After his visit to the facility, Humphrey went to the UNH field house, where he addressed 5,000 students. The former vice president was between the 1968 election, when he lost narrowly to Richard Nixon, and his re-election to the U.S. States Senate in 1970.

He was confronted by a host of war protestors who carried signs saying things like, “Murderer,” “Baby-Killer” and the like. Nevertheless, on the stage, Humphrey maintained his composure and his smile while expressing his displeasure at the protestors under his breath (to my amusement, sitting next to him).

Once he was introduced (and I had that great pleasure), Humphrey began to speak to the crowd and, without notes, expressed his vision for America and the world and what policies he believed would advance the causes of justice and peace. He did this for almost an hour.

After he was finished, the former vice president received a standing ovation, including one from those protestors who had derided him at the beginning of the event.

Humphrey went on to serve in the Senate until his death and did so with courage, flair and conviction.

Meanwhile, after the New England Center was completed, an opening conference included student government leaders from the six states, along with scholars and administrators. It was a memorable event and a fitting kickoff to a fine facility.

Over the years, the center has hosted hundreds of scholarly conferences, trade associations, alumni and faculty events and has become part of the life of the campus.

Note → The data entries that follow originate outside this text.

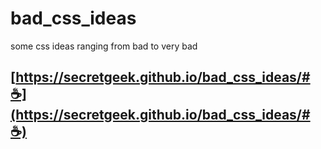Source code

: # bad_css_ideas

some css ideas ranging from bad to very bad

## [https://secretgeek.github.io/bad_css_ideas/#☕](https://secretgeek.github.io/bad_css_ideas/#☕)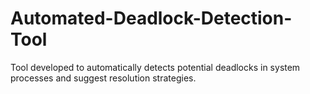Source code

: # Automated-Deadlock-Detection-Tool
Tool developed to automatically detects potential deadlocks in system processes and suggest resolution strategies.
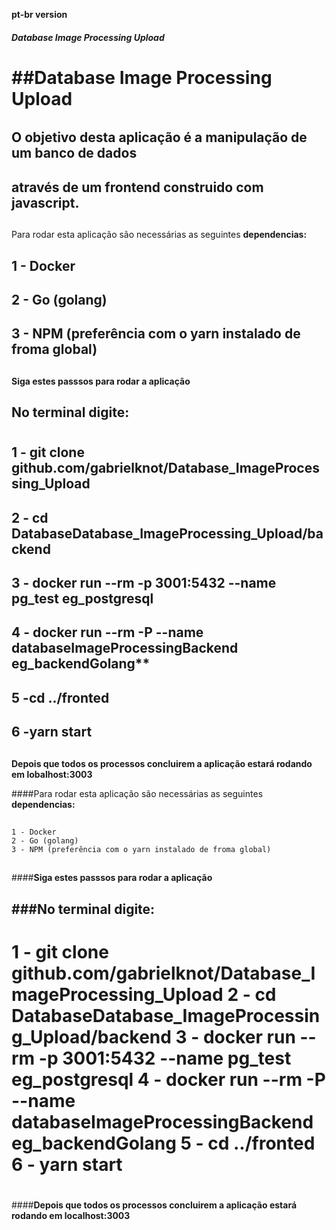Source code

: **pt-br version**<h6>
**Database Image Processing Upload**<h1>

##**Database Image Processing Upload**<h6>
## 
## O objetivo desta aplicação é a manipulação de um banco de dados
## através de um frontend construido com javascript.
## 

Para rodar esta aplicação são necessárias as seguintes **dependencias:**<h2>
##
## 1 - Docker
## 2 - Go **(golang)**
## 3 - NPM (preferência com o yarn instalado de froma global)
##
**Siga estes passsos para rodar a aplicação**<h2>
		**No terminal digite:**<h1>
## 1 - git clone github.com/gabrielknot/Database_ImageProcessing_Upload
## 2 - cd DatabaseDatabase_ImageProcessing_Upload/backend
## 3 - docker run --rm -p 3001:5432 --name pg_test eg_postgresql
## 4 - docker run --rm -P --name databaseImageProcessingBackend eg_backendGolang**
## 5 -**cd ../fronted**
## 6 -**yarn start**
##
**Depois que todos os processos concluirem a aplicação estará rodando em lobalhost:3003**

####Para rodar esta aplicação são necessárias as seguintes **dependencias:**<h2>
##
	1 - Docker
	2 - Go (golang)
	3 - NPM (preferência com o yarn instalado de froma global)
##
####**Siga estes passsos para rodar a aplicação**<h2>
###**No terminal digite:**<h1>
	1 - git clone github.com/gabrielknot/Database_ImageProcessing_Upload
 	2 - cd DatabaseDatabase_ImageProcessing_Upload/backend
 	3 - docker run --rm -p 3001:5432 --name pg_test eg_postgresql
 	4 - docker run --rm -P --name databaseImageProcessingBackend eg_backendGolang
 	5 - cd ../fronted
 	6 - yarn start
#
 
####**Depois que todos os processos concluirem a aplicação estará rodando em localhost:3003**



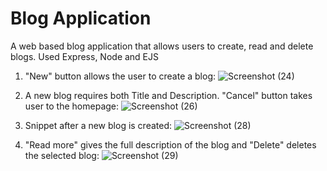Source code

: # Blog Application
A web based blog application that allows users to create, read and delete blogs. Used Express, Node and EJS
1. "New" button allows the user to create a blog:
![Screenshot (24)](https://github.com/JKamith/Blog-Application/assets/127281236/91582df7-d55f-40a2-8fe9-f09ec234d6da)

2. A new blog requires both Title and Description. "Cancel" button takes user to the homepage:
![Screenshot (26)](https://github.com/JKamith/Blog-Application/assets/127281236/ff1d8d75-f922-4743-9968-7116dea47909)

3. Snippet after a new blog is created:
![Screenshot (28)](https://github.com/JKamith/Blog-Application/assets/127281236/0ea44037-905a-41a9-bcd7-eff334b6688f)

4. "Read more" gives the full description of the blog and "Delete" deletes the selected blog:
![Screenshot (29)](https://github.com/JKamith/Blog-Application/assets/127281236/790e36c9-c2cd-414e-90c3-9e2a3c7583b5)



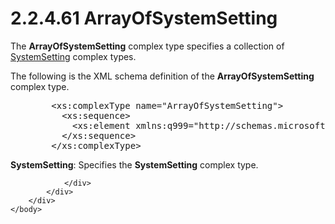 <html dir="LTR" xmlns:mshelp="http://msdn.microsoft.com/mshelp" xmlns:ddue="http://ddue.schemas.microsoft.com/authoring/2003/5" xmlns:xlink="http://www.w3.org/1999/xlink" xmlns:tool="http://www.microsoft.com/tooltip">
    <head>
        <meta http-equiv="Content-Type" content="text/html; CHARSET=utf-8"></meta>
        <meta name="save" content="history"></meta>
        <title>2.2.4.61 ArrayOfSystemSetting</title>
        <xml>
            <mshelp:toctitle title="2.2.4.61 ArrayOfSystemSetting"></mshelp:toctitle>
            <mshelp:rltitle title="[MS-SSMDSWS-15]: ArrayOfSystemSetting"></mshelp:rltitle>
            <mshelp:keyword index="A" term="fb680bbc-b6c8-4390-9abc-a2e1c840b8fd"></mshelp:keyword>
            <mshelp:attr name="DCSext.ContentType" value="open specification"></mshelp:attr>
            <mshelp:attr name="AssetID" value="fb680bbc-b6c8-4390-9abc-a2e1c840b8fd"></mshelp:attr>
            <mshelp:attr name="TopicType" value="kbRef"></mshelp:attr>
            <mshelp:attr name="DCSext.Title" value="[MS-SSMDSWS-15]: ArrayOfSystemSetting" />
        </xml>
    </head>
    <body>
        <div id="header">
            <h1 class="heading">2.2.4.61 ArrayOfSystemSetting</h1>
        </div>
        <div id="mainSection">
            <div id="mainBody">
                <div id="allHistory" class="saveHistory"></div>
                <div id="sectionSection0" class="section" name="collapseableSection">
                    

<p>The <b>ArrayOfSystemSetting</b> complex type specifies a
collection of <a href="3b529b8a-3d24-4bed-bb1e-ba565e7b5d9d.html">SystemSetting</a>
complex types.</p>

<p>The following is the XML schema definition of the <b>ArrayOfSystemSetting</b>
complex type.</p>

<dl>
<dd>
<div><pre>   &lt;xs:complexType name=&quot;ArrayOfSystemSetting&quot;&gt;
     &lt;xs:sequence&gt;
       &lt;xs:element xmlns:q999=&quot;http://schemas.microsoft.com/sqlserver/masterdataservices/2009/09&quot; minOccurs=&quot;0&quot; maxOccurs=&quot;unbounded&quot; name=&quot;SystemSetting&quot; nillable=&quot;true&quot; type=&quot;q999:SystemSetting&quot; xmlns:xs=&quot;http://www.w3.org/2001/XMLSchema&quot; /&gt;
     &lt;/xs:sequence&gt;
   &lt;/xs:complexType&gt;
</pre></div>
</dd></dl>

<p><b>SystemSetting</b>: Specifies the <b>SystemSetting</b>
complex type.</p>


                </div>
            </div>
        </div>
    </body>
</html>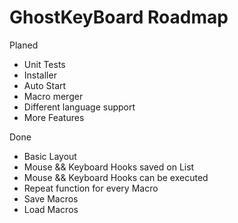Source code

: # GhostKeyBoard Roadmap
Planed
- Unit Tests
- Installer
- Auto Start
- Macro merger
- Different language support
- More Features

Done
- Basic Layout
- Mouse && Keyboard Hooks saved on List
- Mouse && Keyboard Hooks can be executed
- Repeat function for every Macro
- Save Macros
- Load Macros
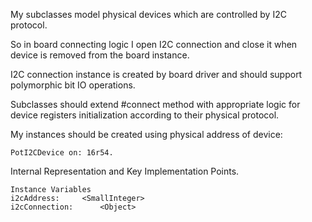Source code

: My subclasses model physical devices which are controlled by I2C protocol.

So in board connecting logic I open I2C connection and close it when device is removed from the board instance.

I2C connection instance is created by board driver and should support polymorphic bit IO operations.

Subclasses should extend #connect method with appropriate logic for device registers initialization according to their physical protocol.

My instances should be created using physical address of device: 

	PotI2CDevice on: 16r54.

Internal Representation and Key Implementation Points.

    Instance Variables
	i2cAddress:		<SmallInteger>
	i2cConnection:		<Object>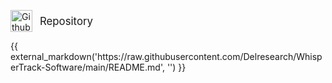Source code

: <p align="left">
  <a href="https://github.com/Delresearch/WhisperTrack-Docs" style="display:inline-flex; align-items:center; text-decoration:none;">
    <img src="/assets/files/github-mark.png" alt="Github" style="height:35px;width:35px; margin-right:12px;">
    <span style="vertical-align:middle; font-size:1.2em;">Repository</span>
  </a>
</p>
{{ external_markdown('https://raw.githubusercontent.com/Delresearch/WhisperTrack-Software/main/README.md', '') }}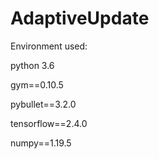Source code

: # AdaptiveUpdate
Environment used:

python 3.6

gym==0.10.5

pybullet==3.2.0

tensorflow==2.4.0

numpy==1.19.5
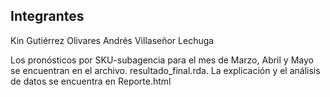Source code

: ## Integrantes
Kin Gutiérrez Olivares
Andrés Villaseñor Lechuga

Los pronósticos por SKU-subagencia para el mes de Marzo, Abril y Mayo se encuentran en el archivo.
resultado_final.rda. 
La explicación y el análisis de datos se encuentra en Reporte.html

At first, seeking to avoid competition with local establishments, private banquets, weddings and similar events were prohibited. Later, after the addition of a second residential tower, the availability of the facilities for such activities became known, and many fond memories were created at such events.

The restaurant at the New England Center has hosted generations of UNH students and their parents. Especially well known is the clam chowder to start a meal and Indian pudding to complete it.

It would be a shame if the New England Center actually stops being part of the University of New Hampshire, with which so much of its history is entwined.


One lesson that has remained with this author from his encounter with Humphrey, as with another political hero, Barry Goldwater, is those politicians who are true to their beliefs are good for their country. Maybe that is why Humphrey and Goldwater were friends.

Brad Cook is a shareholder in the Manchester law firm of Sheehan Phinney Bass + Green and heads its government relations and estate planning groups. He also serves as secretary of the Business and Industry Association of New Hampshire.